--- Prompt ---
Copy, word for word, the lines below from the one containing "Evolution with Lean" up to and including the one containing "on this code.", with pictures left out.

Dataset entries
# # # # #
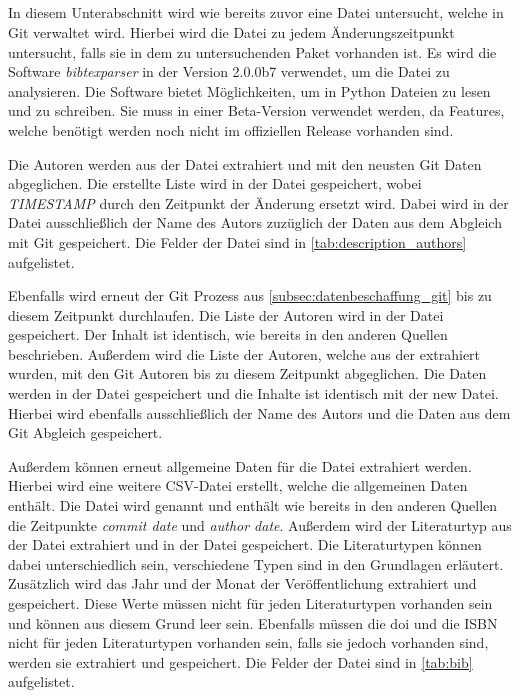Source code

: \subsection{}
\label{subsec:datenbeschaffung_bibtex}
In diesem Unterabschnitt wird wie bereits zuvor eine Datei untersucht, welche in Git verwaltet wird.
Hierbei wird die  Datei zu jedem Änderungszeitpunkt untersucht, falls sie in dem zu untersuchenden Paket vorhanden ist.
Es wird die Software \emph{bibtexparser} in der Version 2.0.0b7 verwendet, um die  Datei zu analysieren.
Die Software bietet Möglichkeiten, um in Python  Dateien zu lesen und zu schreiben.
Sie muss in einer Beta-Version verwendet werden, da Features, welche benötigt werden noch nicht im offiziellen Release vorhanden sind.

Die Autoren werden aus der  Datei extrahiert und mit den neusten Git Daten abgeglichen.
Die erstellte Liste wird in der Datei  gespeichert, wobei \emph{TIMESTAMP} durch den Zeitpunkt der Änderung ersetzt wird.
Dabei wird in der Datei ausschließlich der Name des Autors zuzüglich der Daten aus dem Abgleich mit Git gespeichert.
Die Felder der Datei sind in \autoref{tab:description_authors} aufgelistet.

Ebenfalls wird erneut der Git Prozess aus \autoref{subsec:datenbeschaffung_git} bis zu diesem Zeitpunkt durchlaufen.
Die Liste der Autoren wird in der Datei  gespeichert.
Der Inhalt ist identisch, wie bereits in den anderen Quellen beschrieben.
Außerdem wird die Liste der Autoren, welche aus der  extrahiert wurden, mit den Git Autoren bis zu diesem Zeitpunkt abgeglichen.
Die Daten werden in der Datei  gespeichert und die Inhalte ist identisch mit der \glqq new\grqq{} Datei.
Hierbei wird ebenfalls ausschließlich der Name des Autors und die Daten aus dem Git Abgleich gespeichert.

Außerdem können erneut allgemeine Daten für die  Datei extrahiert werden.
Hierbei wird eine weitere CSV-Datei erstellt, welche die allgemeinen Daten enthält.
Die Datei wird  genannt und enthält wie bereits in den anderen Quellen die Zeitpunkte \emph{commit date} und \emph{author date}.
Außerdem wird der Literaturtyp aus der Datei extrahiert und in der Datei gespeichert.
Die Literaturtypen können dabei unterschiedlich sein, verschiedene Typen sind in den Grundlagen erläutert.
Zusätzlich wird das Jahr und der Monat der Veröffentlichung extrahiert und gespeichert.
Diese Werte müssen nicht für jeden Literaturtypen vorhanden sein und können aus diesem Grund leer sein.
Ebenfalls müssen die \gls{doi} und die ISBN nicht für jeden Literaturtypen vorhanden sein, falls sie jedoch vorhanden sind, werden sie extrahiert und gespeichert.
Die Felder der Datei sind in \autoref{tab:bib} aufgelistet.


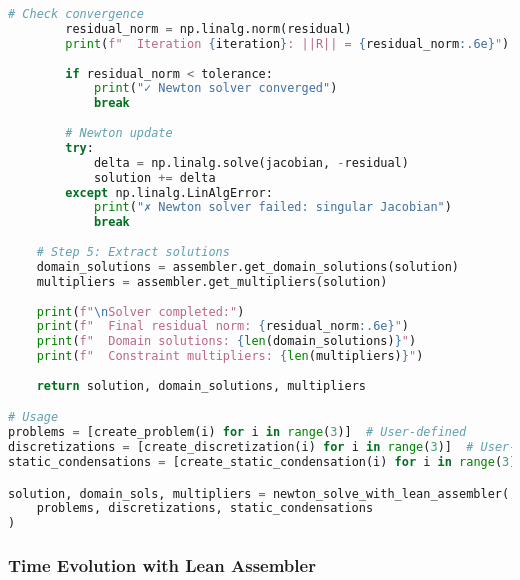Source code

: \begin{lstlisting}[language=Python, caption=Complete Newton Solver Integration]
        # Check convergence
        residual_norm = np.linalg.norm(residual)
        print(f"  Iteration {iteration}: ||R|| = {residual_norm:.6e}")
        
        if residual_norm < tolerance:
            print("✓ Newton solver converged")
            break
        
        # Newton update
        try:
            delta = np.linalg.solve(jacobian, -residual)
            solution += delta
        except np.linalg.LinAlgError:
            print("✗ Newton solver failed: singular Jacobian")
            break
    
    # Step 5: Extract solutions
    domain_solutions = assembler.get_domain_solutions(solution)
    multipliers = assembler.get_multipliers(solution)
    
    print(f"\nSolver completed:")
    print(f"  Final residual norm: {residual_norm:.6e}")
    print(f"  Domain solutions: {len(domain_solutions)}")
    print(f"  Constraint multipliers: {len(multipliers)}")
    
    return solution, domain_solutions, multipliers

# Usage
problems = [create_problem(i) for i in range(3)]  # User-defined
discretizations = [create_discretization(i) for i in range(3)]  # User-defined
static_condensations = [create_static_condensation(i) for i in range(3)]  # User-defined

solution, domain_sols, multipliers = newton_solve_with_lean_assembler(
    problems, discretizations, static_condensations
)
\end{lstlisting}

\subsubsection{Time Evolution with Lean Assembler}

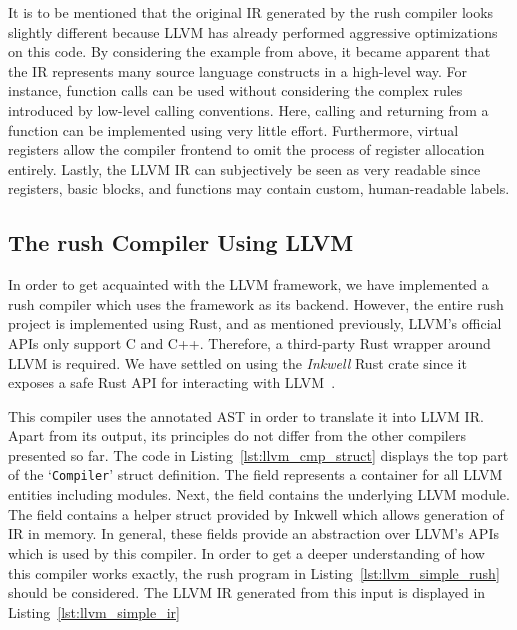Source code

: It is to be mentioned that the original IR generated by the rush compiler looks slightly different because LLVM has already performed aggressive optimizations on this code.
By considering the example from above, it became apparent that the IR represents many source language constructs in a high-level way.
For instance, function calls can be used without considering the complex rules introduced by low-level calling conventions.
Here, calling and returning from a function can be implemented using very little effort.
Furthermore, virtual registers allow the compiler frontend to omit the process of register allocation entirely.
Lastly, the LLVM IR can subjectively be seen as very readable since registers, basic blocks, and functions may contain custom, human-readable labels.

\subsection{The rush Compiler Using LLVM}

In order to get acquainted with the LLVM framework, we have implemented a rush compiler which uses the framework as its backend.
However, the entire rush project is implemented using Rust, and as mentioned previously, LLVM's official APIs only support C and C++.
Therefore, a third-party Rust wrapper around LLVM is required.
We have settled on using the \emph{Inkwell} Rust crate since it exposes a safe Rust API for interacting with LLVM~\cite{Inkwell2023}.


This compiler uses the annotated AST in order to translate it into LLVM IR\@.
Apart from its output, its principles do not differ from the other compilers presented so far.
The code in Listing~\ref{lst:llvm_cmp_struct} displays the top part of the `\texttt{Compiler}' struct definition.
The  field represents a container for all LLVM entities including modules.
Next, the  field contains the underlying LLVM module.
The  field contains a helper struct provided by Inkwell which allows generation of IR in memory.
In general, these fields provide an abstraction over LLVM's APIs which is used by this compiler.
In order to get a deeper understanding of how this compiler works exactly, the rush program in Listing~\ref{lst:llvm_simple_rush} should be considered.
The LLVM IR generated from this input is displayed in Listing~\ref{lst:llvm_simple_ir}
# # # # #
--- Output ---
\subsubsection{Time Evolution with Lean Assembler}

Source code

: It is to be mentioned that the original IR generated by the rush compiler looks slightly different because LLVM has already performed aggressive optimizations on this code.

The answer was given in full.